Keadilan (equity) telah menjadi konsep penting dalam alokasi air pada dekade terakhir. Sebagai tekanan terhadap peningkatan penggunaan sumber daya air, keadilan dan keberlanjutan ekonomi, sosial dan lingkungan akan menjadi tantangan utama. Selama 100 tahun terakhir, pembangunan ekonomi telah didominasi oleh infrastruktur, dengan alokasi air terfokus pada pertanian intensif, pembangkit tenaga listrik, industri, dan domestik. Ada kecenderungan yang selalu berulang untuk mengabaikan kebutuhan masyarakat miskin di pedesaan, melebihi kebutuhan yang lain, tergantung pada sumber daya alam dan fungsi ekosistem.
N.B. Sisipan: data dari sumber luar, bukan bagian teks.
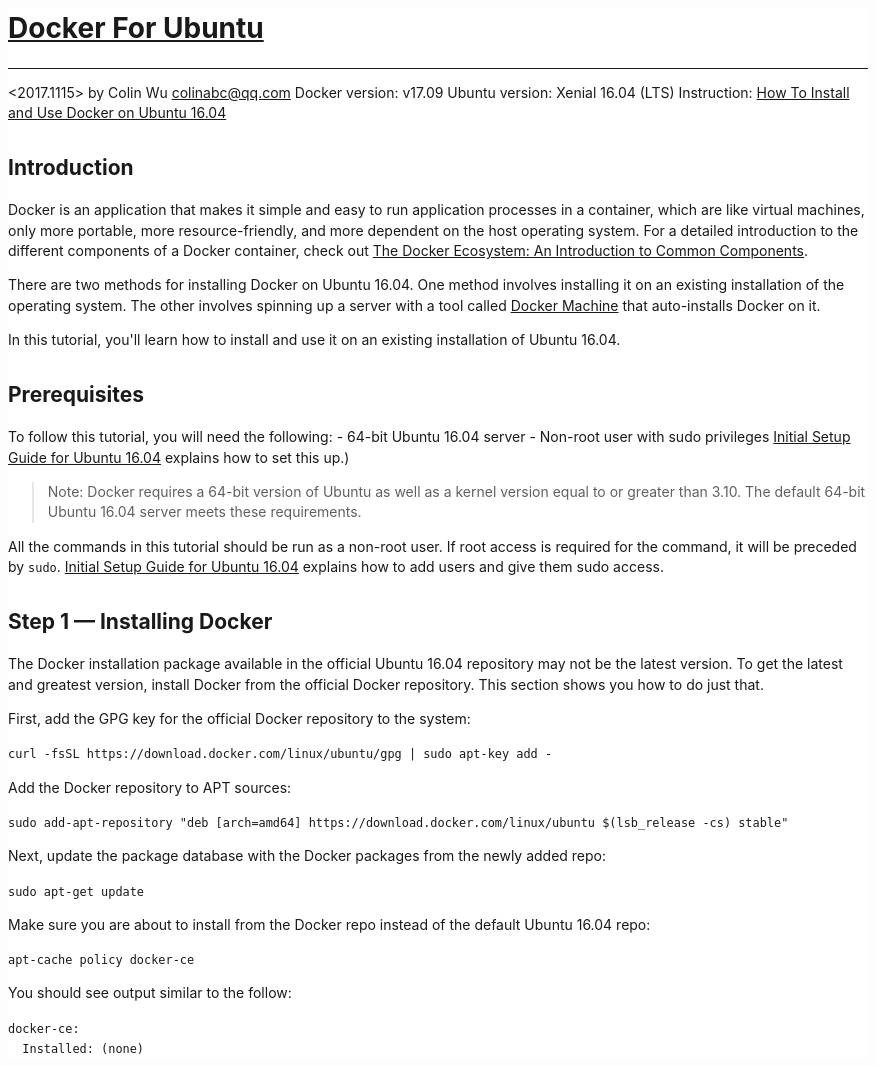 # [Docker For Ubuntu](https://docs.docker.com/engine/installation/linux/docker-ce/ubuntu/)
***
<2017.1115> by Colin Wu colinabc@qq.com
Docker version: v17.09
Ubuntu version: Xenial 16.04 (LTS)
Instruction: [How To Install and Use Docker on Ubuntu 16.04](https://www.digitalocean.com/community/tutorials/how-to-install-and-use-docker-on-ubuntu-16-04)

## Introduction
Docker is an application that makes it simple and easy to run application processes in a container, which are like virtual machines, only more portable, more resource-friendly, and more dependent on the host operating system. For a detailed introduction to the different components of a Docker container, check out [The Docker Ecosystem: An Introduction to Common Components](https://www.digitalocean.com/community/tutorials/the-docker-ecosystem-an-introduction-to-common-components).

There are two methods for installing Docker on Ubuntu 16.04. One method involves installing it on an existing installation of the operating system. The other involves spinning up a server with a tool called [Docker Machine](https://www.digitalocean.com/community/tutorials/how-to-provision-and-manage-remote-docker-hosts-with-docker-machine-on-ubuntu-16-04) that auto-installs Docker on it.

In this tutorial, you'll learn how to install and use it on an existing installation of Ubuntu 16.04.

## Prerequisites
To follow this tutorial, you will need the following:
	- 64-bit Ubuntu 16.04 server
	- Non-root user with sudo privileges [Initial Setup Guide for Ubuntu 16.04](https://www.digitalocean.com/community/tutorials/initial-server-setup-with-ubuntu-16-04) explains how to set this up.)
> Note: Docker requires a 64-bit version of Ubuntu as well as a kernel version equal to or greater than 3.10. The default 64-bit Ubuntu 16.04 server meets these requirements.

All the commands in this tutorial should be run as a non-root user. If root access is required for the command, it will be preceded by `sudo`. [Initial Setup Guide for Ubuntu 16.04](https://www.digitalocean.com/community/tutorials/initial-server-setup-with-ubuntu-16-04) explains how to add users and give them sudo access.

## Step 1 — Installing Docker
The Docker installation package available in the official Ubuntu 16.04 repository may not be the latest version. To get the latest and greatest version, install Docker from the official Docker repository. This section shows you how to do just that.

First, add the GPG key for the official Docker repository to the system:
```
curl -fsSL https://download.docker.com/linux/ubuntu/gpg | sudo apt-key add -
```
Add the Docker repository to APT sources:
```
sudo add-apt-repository "deb [arch=amd64] https://download.docker.com/linux/ubuntu $(lsb_release -cs) stable"
```
Next, update the package database with the Docker packages from the newly added repo:
```
sudo apt-get update
```
Make sure you are about to install from the Docker repo instead of the default Ubuntu 16.04 repo:
```
apt-cache policy docker-ce
```
You should see output similar to the follow:
```
docker-ce:
  Installed: (none)
```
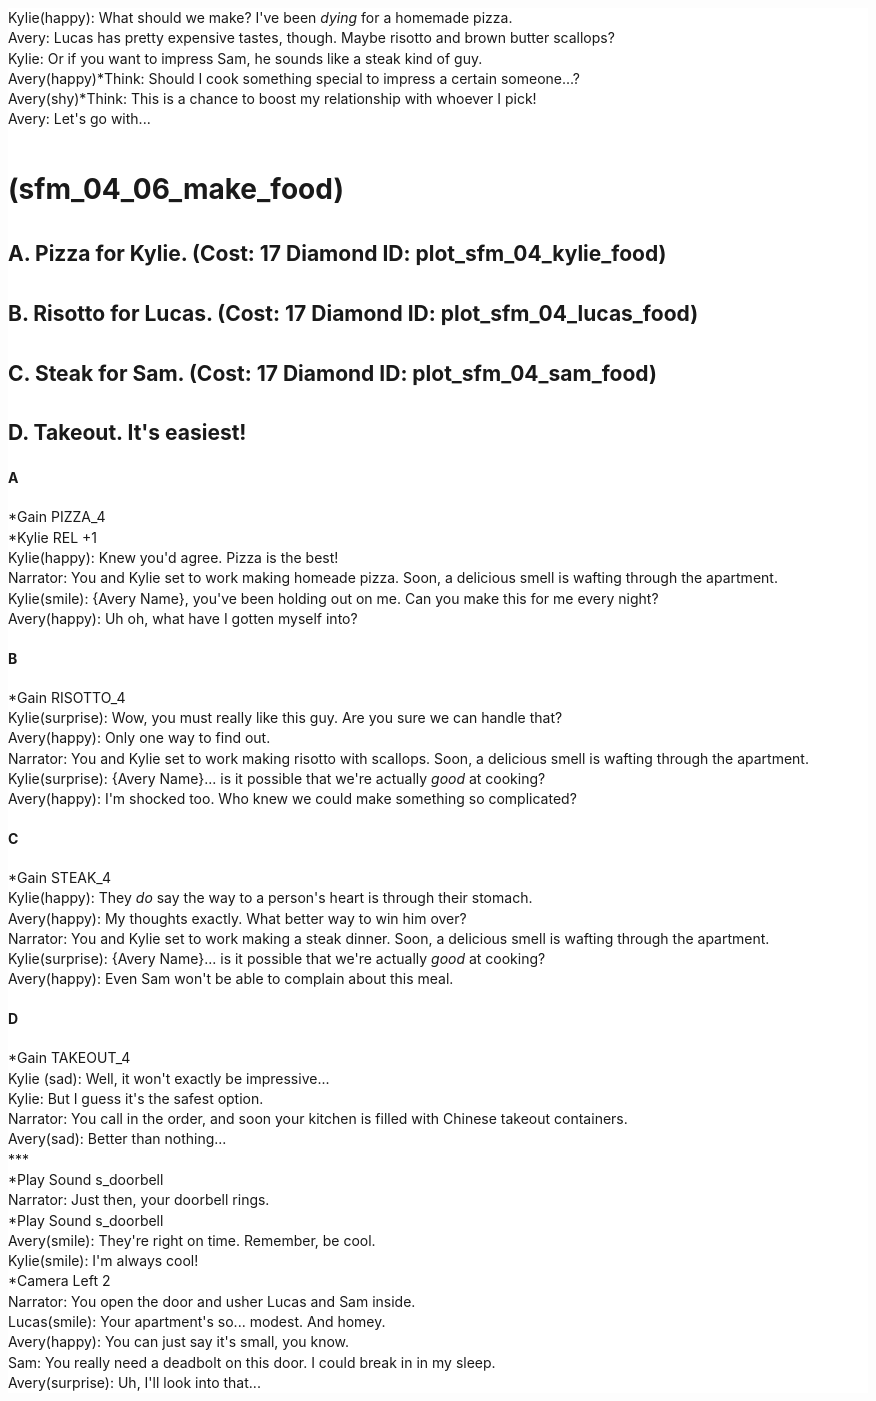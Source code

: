 Kylie(happy): What should we make? I've been <i>dying</i> for a homemade pizza.  
Avery: Lucas has pretty expensive tastes, though. Maybe risotto and brown butter scallops?  
Kylie: Or if you want to impress Sam, he sounds like a steak kind of guy.  
Avery(happy)*Think: Should I cook something special to impress a certain someone...?  
Avery(shy)*Think: This is a chance to boost my relationship with whoever I pick!  
Avery: Let's go with...  
# (sfm_04_06_make_food)  
## A. Pizza for Kylie. (Cost: 17 Diamond ID: plot_sfm_04_kylie_food)  
## B. Risotto for Lucas. (Cost: 17 Diamond ID: plot_sfm_04_lucas_food)  
## C. Steak for Sam. (Cost: 17 Diamond ID: plot_sfm_04_sam_food)  
## D. Takeout. It's easiest!  
#### A  
\*Gain PIZZA_4  
\*Kylie REL +1  
Kylie(happy): Knew you'd agree. Pizza is the best!  
Narrator: You and Kylie set to work making homeade pizza. Soon, a delicious smell is wafting through the apartment.  
Kylie(smile): {Avery Name}, you've been holding out on me. Can you make this for me every night?  
Avery(happy): Uh oh, what have I gotten myself into?  
#### B  
\*Gain RISOTTO_4  
Kylie(surprise): Wow, you must really like this guy. Are you sure we can handle that?  
Avery(happy): Only one way to find out.  
Narrator: You and Kylie set to work making risotto with scallops. Soon, a delicious smell is wafting through the apartment.  
Kylie(surprise): {Avery Name}... is it possible that we're actually <i>good</i> at cooking?  
Avery(happy): I'm shocked too. Who knew we could make something so complicated?  
#### C  
\*Gain STEAK_4  
Kylie(happy): They <i>do</i> say the way to a person's heart is through their stomach.  
Avery(happy): My thoughts exactly. What better way to win him over?  
Narrator: You and Kylie set to work making a steak dinner. Soon, a delicious smell is wafting through the apartment.  
Kylie(surprise): {Avery Name}... is it possible that we're actually <i>good</i> at cooking?  
Avery(happy): Even Sam won't be able to complain about this meal.  
#### D  
\*Gain TAKEOUT_4  
Kylie (sad): Well, it won't exactly be impressive...  
Kylie: But I guess it's the safest option.  
Narrator: You call in the order, and soon your kitchen is filled with Chinese takeout containers.  
Avery(sad): Better than nothing...  
\***  
\*Play Sound s_doorbell  
Narrator: Just then, your doorbell rings.  
\*Play Sound s_doorbell  
Avery(smile): They're right on time. Remember, be cool.  
Kylie(smile): I'm always cool!  
\*Camera Left 2  
Narrator: You open the door and usher Lucas and Sam inside.  
Lucas(smile): Your apartment's so... modest. And homey.  
Avery(happy): You can just say it's small, you know.  
Sam: You really need a deadbolt on this door. I could break in in my sleep.  
Avery(surprise): Uh, I'll look into that...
Alokasi air untuk kebutuhan masyarakat miskin yang lebih adil harus dipenuhi oleh redistribusi dari sektor lain, meskipun jumlah yang terlibat relatif kecil. Pada saat yang sama, konservasi ekosistem dan spesies langka sering menjadi prioritas terendah. Kini menjadi jelas bahwa kelangsungan hidup jangka panjang dari keragaman manusia dan biologis di Bumi akan bergantung pada paradigma baru alokasi yang adil antara kebutuhan ekonomi, sosial dan ekologi. Pembagian sumber daya air yang adil antara masyarakat dan alam akan membutuhkan nilai untuk ditempatkan pada kebutuhan keduanya. Nilai-nilai ini perlu dimasukkan ke dalam kebijakan makro-ekonomi yang lebih rasional sehingga pengambilan keputusan tentang alokasi air dapat dibuat, tidak hanya untuk memenuhi kebutuhan penduduk kita saat ini tetapi juga untuk memenuhi kebutuhan generasi mendatang (Wallace et al., 2003).

Gambar 3 Peningkatan manfaat ekosistem air tawar

Kunci untuk pelaksanaan metode alokasi air yang lebih adil adalah penerapan pengelolaan sumber daya air terpadu berbasis DAS. Kerangka holistik ini

memungkinkan kebutuhan air untuk manusia dan ekosistem dan interaksi di antara mereka dapat dipahami dengan lebih baik. Pengetahuan ini memberikan dasar untuk menggabungkan faktor-faktor sosial yang relevan sehingga kebijakan dan undang-undang air dapat dikembangkan untuk penggunaan terbaik dalam sumber daya air yang terbatas. DAS berbasis co-management dapat membantu untuk memastikan pembagian air antara manusia dan alam menjadi lebih efektif (Wallace et al, 2003).

Jadi kriteria terpenting dalam konsep water sharing kedepan adalah keadilan dan keberlanjutan. Keadilan mengandung makna bakwa semua stakeholder pengguna air memiliki akses terhadap sumber daya air atau mendapatkan alokasi yang optimal sesuai kebutuhannya. Sedangkan keberlanjutan mengandung makna bahwa penggunaan sumber daya air tidak hanya memenuhi kebutuhan saat ini tetapi juga untuk memenuhi kebutuhan generasi mendatang sehingga penggunaan sumber daya air harus diupayakan untuk penyediaan cadangan air yang cukup untuk memelihara ekosistem dan meminimalkan pencemaran lingkungan.